This week has been crunch time for a few things. I am part of an online tradeshow, 12 Days of Christmas (thanks Allyson!), I am speaking at a homeschool retreat this week as well as leading a fitness sesh, while I am super grateful for all of these opportunities, I am finding myself straying from keeping the house in balance, teaching the munchkins, dreaming of our future home, and contemplating heading back into the workforce (part-time).
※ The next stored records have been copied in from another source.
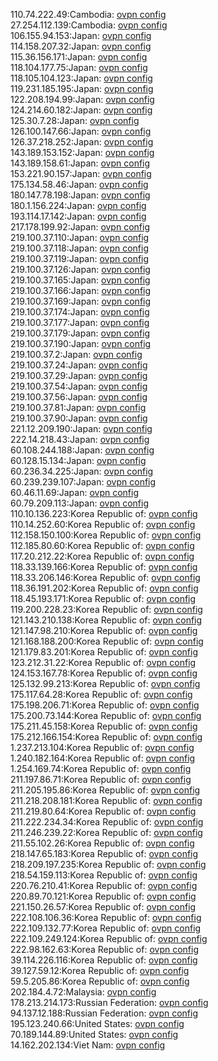 110.74.222.49:Cambodia: [ovpn config](vpn/110_74_222_49.ovpn)  
27.254.112.139:Cambodia: [ovpn config](vpn/27_254_112_139.ovpn)  
106.155.94.153:Japan: [ovpn config](vpn/106_155_94_153.ovpn)  
114.158.207.32:Japan: [ovpn config](vpn/114_158_207_32.ovpn)  
115.36.156.171:Japan: [ovpn config](vpn/115_36_156_171.ovpn)  
118.104.177.75:Japan: [ovpn config](vpn/118_104_177_75.ovpn)  
118.105.104.123:Japan: [ovpn config](vpn/118_105_104_123.ovpn)  
119.231.185.195:Japan: [ovpn config](vpn/119_231_185_195.ovpn)  
122.208.194.99:Japan: [ovpn config](vpn/122_208_194_99.ovpn)  
124.214.60.182:Japan: [ovpn config](vpn/124_214_60_182.ovpn)  
125.30.7.28:Japan: [ovpn config](vpn/125_30_7_28.ovpn)  
126.100.147.66:Japan: [ovpn config](vpn/126_100_147_66.ovpn)  
126.37.218.252:Japan: [ovpn config](vpn/126_37_218_252.ovpn)  
143.189.153.152:Japan: [ovpn config](vpn/143_189_153_152.ovpn)  
143.189.158.61:Japan: [ovpn config](vpn/143_189_158_61.ovpn)  
153.221.90.157:Japan: [ovpn config](vpn/153_221_90_157.ovpn)  
175.134.58.46:Japan: [ovpn config](vpn/175_134_58_46.ovpn)  
180.147.78.198:Japan: [ovpn config](vpn/180_147_78_198.ovpn)  
180.1.156.224:Japan: [ovpn config](vpn/180_1_156_224.ovpn)  
193.114.17.142:Japan: [ovpn config](vpn/193_114_17_142.ovpn)  
217.178.199.92:Japan: [ovpn config](vpn/217_178_199_92.ovpn)  
219.100.37.110:Japan: [ovpn config](vpn/219_100_37_110.ovpn)  
219.100.37.118:Japan: [ovpn config](vpn/219_100_37_118.ovpn)  
219.100.37.119:Japan: [ovpn config](vpn/219_100_37_119.ovpn)  
219.100.37.126:Japan: [ovpn config](vpn/219_100_37_126.ovpn)  
219.100.37.165:Japan: [ovpn config](vpn/219_100_37_165.ovpn)  
219.100.37.166:Japan: [ovpn config](vpn/219_100_37_166.ovpn)  
219.100.37.169:Japan: [ovpn config](vpn/219_100_37_169.ovpn)  
219.100.37.174:Japan: [ovpn config](vpn/219_100_37_174.ovpn)  
219.100.37.177:Japan: [ovpn config](vpn/219_100_37_177.ovpn)  
219.100.37.179:Japan: [ovpn config](vpn/219_100_37_179.ovpn)  
219.100.37.190:Japan: [ovpn config](vpn/219_100_37_190.ovpn)  
219.100.37.2:Japan: [ovpn config](vpn/219_100_37_2.ovpn)  
219.100.37.24:Japan: [ovpn config](vpn/219_100_37_24.ovpn)  
219.100.37.29:Japan: [ovpn config](vpn/219_100_37_29.ovpn)  
219.100.37.54:Japan: [ovpn config](vpn/219_100_37_54.ovpn)  
219.100.37.56:Japan: [ovpn config](vpn/219_100_37_56.ovpn)  
219.100.37.81:Japan: [ovpn config](vpn/219_100_37_81.ovpn)  
219.100.37.90:Japan: [ovpn config](vpn/219_100_37_90.ovpn)  
221.12.209.190:Japan: [ovpn config](vpn/221_12_209_190.ovpn)  
222.14.218.43:Japan: [ovpn config](vpn/222_14_218_43.ovpn)  
60.108.244.188:Japan: [ovpn config](vpn/60_108_244_188.ovpn)  
60.128.15.134:Japan: [ovpn config](vpn/60_128_15_134.ovpn)  
60.236.34.225:Japan: [ovpn config](vpn/60_236_34_225.ovpn)  
60.239.239.107:Japan: [ovpn config](vpn/60_239_239_107.ovpn)  
60.46.11.69:Japan: [ovpn config](vpn/60_46_11_69.ovpn)  
60.79.209.113:Japan: [ovpn config](vpn/60_79_209_113.ovpn)  
110.10.136.223:Korea Republic of: [ovpn config](vpn/110_10_136_223.ovpn)  
110.14.252.60:Korea Republic of: [ovpn config](vpn/110_14_252_60.ovpn)  
112.158.150.100:Korea Republic of: [ovpn config](vpn/112_158_150_100.ovpn)  
112.185.80.60:Korea Republic of: [ovpn config](vpn/112_185_80_60.ovpn)  
117.20.212.22:Korea Republic of: [ovpn config](vpn/117_20_212_22.ovpn)  
118.33.139.166:Korea Republic of: [ovpn config](vpn/118_33_139_166.ovpn)  
118.33.206.146:Korea Republic of: [ovpn config](vpn/118_33_206_146.ovpn)  
118.36.191.202:Korea Republic of: [ovpn config](vpn/118_36_191_202.ovpn)  
118.45.193.171:Korea Republic of: [ovpn config](vpn/118_45_193_171.ovpn)  
119.200.228.23:Korea Republic of: [ovpn config](vpn/119_200_228_23.ovpn)  
121.143.210.138:Korea Republic of: [ovpn config](vpn/121_143_210_138.ovpn)  
121.147.98.210:Korea Republic of: [ovpn config](vpn/121_147_98_210.ovpn)  
121.168.188.200:Korea Republic of: [ovpn config](vpn/121_168_188_200.ovpn)  
121.179.83.201:Korea Republic of: [ovpn config](vpn/121_179_83_201.ovpn)  
123.212.31.22:Korea Republic of: [ovpn config](vpn/123_212_31_22.ovpn)  
124.153.167.78:Korea Republic of: [ovpn config](vpn/124_153_167_78.ovpn)  
125.132.99.213:Korea Republic of: [ovpn config](vpn/125_132_99_213.ovpn)  
175.117.64.28:Korea Republic of: [ovpn config](vpn/175_117_64_28.ovpn)  
175.198.206.71:Korea Republic of: [ovpn config](vpn/175_198_206_71.ovpn)  
175.200.73.144:Korea Republic of: [ovpn config](vpn/175_200_73_144.ovpn)  
175.211.45.158:Korea Republic of: [ovpn config](vpn/175_211_45_158.ovpn)  
175.212.166.154:Korea Republic of: [ovpn config](vpn/175_212_166_154.ovpn)  
1.237.213.104:Korea Republic of: [ovpn config](vpn/1_237_213_104.ovpn)  
1.240.182.164:Korea Republic of: [ovpn config](vpn/1_240_182_164.ovpn)  
1.254.169.74:Korea Republic of: [ovpn config](vpn/1_254_169_74.ovpn)  
211.197.86.71:Korea Republic of: [ovpn config](vpn/211_197_86_71.ovpn)  
211.205.195.86:Korea Republic of: [ovpn config](vpn/211_205_195_86.ovpn)  
211.218.208.181:Korea Republic of: [ovpn config](vpn/211_218_208_181.ovpn)  
211.219.80.64:Korea Republic of: [ovpn config](vpn/211_219_80_64.ovpn)  
211.222.234.34:Korea Republic of: [ovpn config](vpn/211_222_234_34.ovpn)  
211.246.239.22:Korea Republic of: [ovpn config](vpn/211_246_239_22.ovpn)  
211.55.102.26:Korea Republic of: [ovpn config](vpn/211_55_102_26.ovpn)  
218.147.65.183:Korea Republic of: [ovpn config](vpn/218_147_65_183.ovpn)  
218.209.197.235:Korea Republic of: [ovpn config](vpn/218_209_197_235.ovpn)  
218.54.159.113:Korea Republic of: [ovpn config](vpn/218_54_159_113.ovpn)  
220.76.210.41:Korea Republic of: [ovpn config](vpn/220_76_210_41.ovpn)  
220.89.70.121:Korea Republic of: [ovpn config](vpn/220_89_70_121.ovpn)  
221.150.26.57:Korea Republic of: [ovpn config](vpn/221_150_26_57.ovpn)  
222.108.106.36:Korea Republic of: [ovpn config](vpn/222_108_106_36.ovpn)  
222.109.132.77:Korea Republic of: [ovpn config](vpn/222_109_132_77.ovpn)  
222.109.249.124:Korea Republic of: [ovpn config](vpn/222_109_249_124.ovpn)  
222.98.162.63:Korea Republic of: [ovpn config](vpn/222_98_162_63.ovpn)  
39.114.226.116:Korea Republic of: [ovpn config](vpn/39_114_226_116.ovpn)  
39.127.59.12:Korea Republic of: [ovpn config](vpn/39_127_59_12.ovpn)  
59.5.205.86:Korea Republic of: [ovpn config](vpn/59_5_205_86.ovpn)  
202.184.4.72:Malaysia: [ovpn config](vpn/202_184_4_72.ovpn)  
178.213.214.173:Russian Federation: [ovpn config](vpn/178_213_214_173.ovpn)  
94.137.12.188:Russian Federation: [ovpn config](vpn/94_137_12_188.ovpn)  
195.123.240.66:United States: [ovpn config](vpn/195_123_240_66.ovpn)  
70.189.144.89:United States: [ovpn config](vpn/70_189_144_89.ovpn)  
14.162.202.134:Viet Nam: [ovpn config](vpn/14_162_202_134.ovpn)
All the while, worrying about an election I have no control over, worrying about my friends and family in these insane times…on top of not being quite sure if my prayers are being heard….God, can you hear me?
The song Truth Be Told by Matthew West hit me this past weekend.
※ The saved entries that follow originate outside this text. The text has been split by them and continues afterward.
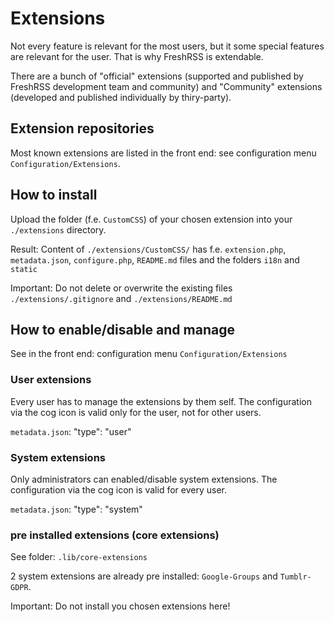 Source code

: # Extensions

Not every feature is relevant for the most users, but it some special features are relevant for the user. That is why FreshRSS is extendable.

There are a bunch of "official" extensions (supported and published by FreshRSS development team and community) and "Community" extensions (developed and published individually by thiry-party).

## Extension repositories

Most known extensions are listed in the front end: see configuration menu `Configuration/Extensions`.

## How to install

Upload the folder (f.e. `CustomCSS`) of your chosen extension into your `./extensions` directory.

Result: Content of `./extensions/CustomCSS/` has f.e. `extension.php`, `metadata.json`, `configure.php`, `README.md` files and the folders `i18n` and `static`

Important: Do not delete or overwrite the existing files `./extensions/.gitignore` and `./extensions/README.md` 

## How to enable/disable and manage

See in the front end: configuration menu `Configuration/Extensions`

### User extensions

Every user has to manage the extensions by them self. The configuration via the cog icon is valid only for the user, not for other users. 

`metadata.json`: "type": "user"

### System extensions

Only administrators can enabled/disable system extensions. The configuration via the cog icon is valid for every user. 

`metadata.json`: "type": "system"

### pre installed extensions (core extensions)

See folder: `.lib/core-extensions`

2 system extensions are already pre installed: `Google-Groups` and `Tumblr-GDPR`.

Important: Do not install you chosen extensions here!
I say I’m fine, yeah I’m fine oh I’m fine, hey I’m fine but I’m not
And when it’s out of control I say it’s under control but it’s not
And you know it
I don’t know why it’s so hard to admit it
When being honest is the only way to fix it
There’s no failure, no fall
There’s no sin you don’t already know
So let the truth be told
This hit home, and I released everything to God! It felt so amazing to just let go. It will all work out. The kids will settle, we will find the perfect house, the things I worry about seem so small compared to the big picture of heaven.
So, I just need to keep on praying, trusting, following, believing, speaking the truth….and just keep swimming!